> Data under study

☆ ☆ ☆ ☆ ☆

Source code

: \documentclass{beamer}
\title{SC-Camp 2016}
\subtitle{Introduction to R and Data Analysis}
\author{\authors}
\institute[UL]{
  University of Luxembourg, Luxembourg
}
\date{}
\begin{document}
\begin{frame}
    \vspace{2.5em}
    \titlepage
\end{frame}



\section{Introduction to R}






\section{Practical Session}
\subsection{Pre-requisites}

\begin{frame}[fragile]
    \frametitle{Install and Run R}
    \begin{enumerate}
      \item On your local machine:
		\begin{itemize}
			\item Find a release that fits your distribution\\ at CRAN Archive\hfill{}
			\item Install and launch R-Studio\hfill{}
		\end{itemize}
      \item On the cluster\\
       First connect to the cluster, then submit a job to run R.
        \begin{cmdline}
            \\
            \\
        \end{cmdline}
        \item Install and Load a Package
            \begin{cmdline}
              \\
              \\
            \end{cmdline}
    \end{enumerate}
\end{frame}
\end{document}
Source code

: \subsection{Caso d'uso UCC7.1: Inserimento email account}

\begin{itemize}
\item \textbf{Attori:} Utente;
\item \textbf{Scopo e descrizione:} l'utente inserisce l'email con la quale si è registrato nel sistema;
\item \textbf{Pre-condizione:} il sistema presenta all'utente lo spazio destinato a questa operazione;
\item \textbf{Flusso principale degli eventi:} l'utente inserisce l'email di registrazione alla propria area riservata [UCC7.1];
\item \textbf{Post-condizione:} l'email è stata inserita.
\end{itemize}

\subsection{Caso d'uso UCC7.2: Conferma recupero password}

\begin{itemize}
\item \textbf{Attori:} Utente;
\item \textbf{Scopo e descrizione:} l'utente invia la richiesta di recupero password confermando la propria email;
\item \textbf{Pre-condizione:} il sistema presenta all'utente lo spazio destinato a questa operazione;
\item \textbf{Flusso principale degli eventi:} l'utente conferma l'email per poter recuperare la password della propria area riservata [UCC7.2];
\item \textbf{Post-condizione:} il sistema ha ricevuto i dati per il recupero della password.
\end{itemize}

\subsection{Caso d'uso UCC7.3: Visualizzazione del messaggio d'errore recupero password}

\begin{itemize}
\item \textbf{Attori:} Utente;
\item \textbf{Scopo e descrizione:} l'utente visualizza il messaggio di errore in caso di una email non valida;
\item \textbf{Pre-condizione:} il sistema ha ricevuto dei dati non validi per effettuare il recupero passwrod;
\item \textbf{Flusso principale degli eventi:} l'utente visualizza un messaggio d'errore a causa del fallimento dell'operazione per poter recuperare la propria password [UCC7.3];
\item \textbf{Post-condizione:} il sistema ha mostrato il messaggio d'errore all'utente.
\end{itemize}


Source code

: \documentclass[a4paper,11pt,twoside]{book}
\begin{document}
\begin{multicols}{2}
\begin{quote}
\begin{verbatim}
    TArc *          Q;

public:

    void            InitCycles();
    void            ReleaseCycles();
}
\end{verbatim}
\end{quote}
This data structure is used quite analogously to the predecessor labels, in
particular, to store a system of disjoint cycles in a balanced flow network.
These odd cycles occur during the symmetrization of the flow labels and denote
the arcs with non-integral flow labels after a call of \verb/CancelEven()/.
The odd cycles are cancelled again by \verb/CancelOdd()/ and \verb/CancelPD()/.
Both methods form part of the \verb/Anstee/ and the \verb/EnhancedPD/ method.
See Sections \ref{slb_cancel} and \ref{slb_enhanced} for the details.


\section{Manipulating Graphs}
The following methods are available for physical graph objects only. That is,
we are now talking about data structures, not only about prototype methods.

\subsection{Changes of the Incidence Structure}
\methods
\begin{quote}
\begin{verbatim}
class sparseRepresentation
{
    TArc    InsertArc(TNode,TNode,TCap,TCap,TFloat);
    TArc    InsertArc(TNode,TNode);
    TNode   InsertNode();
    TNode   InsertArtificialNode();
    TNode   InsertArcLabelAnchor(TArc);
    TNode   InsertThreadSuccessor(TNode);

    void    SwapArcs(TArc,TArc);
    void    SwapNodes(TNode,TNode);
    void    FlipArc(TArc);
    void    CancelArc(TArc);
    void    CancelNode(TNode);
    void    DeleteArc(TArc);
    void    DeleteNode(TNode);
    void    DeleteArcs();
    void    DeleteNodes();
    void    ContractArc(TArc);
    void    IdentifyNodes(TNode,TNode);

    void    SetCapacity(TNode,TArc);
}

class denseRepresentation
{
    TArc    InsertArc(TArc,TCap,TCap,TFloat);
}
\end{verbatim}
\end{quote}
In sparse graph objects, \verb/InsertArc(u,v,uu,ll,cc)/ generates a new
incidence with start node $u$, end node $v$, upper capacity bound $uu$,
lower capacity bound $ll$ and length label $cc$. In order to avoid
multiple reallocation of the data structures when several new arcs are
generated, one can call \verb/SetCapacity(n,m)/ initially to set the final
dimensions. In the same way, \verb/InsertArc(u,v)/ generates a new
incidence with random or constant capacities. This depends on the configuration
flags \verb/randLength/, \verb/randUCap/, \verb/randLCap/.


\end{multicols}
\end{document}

☆ ☆ ☆ ☆ ☆

> What you have to do
The total wanted is the number of lines in the entries above that contain "generates". Give it alone.

> Solution to this problem
2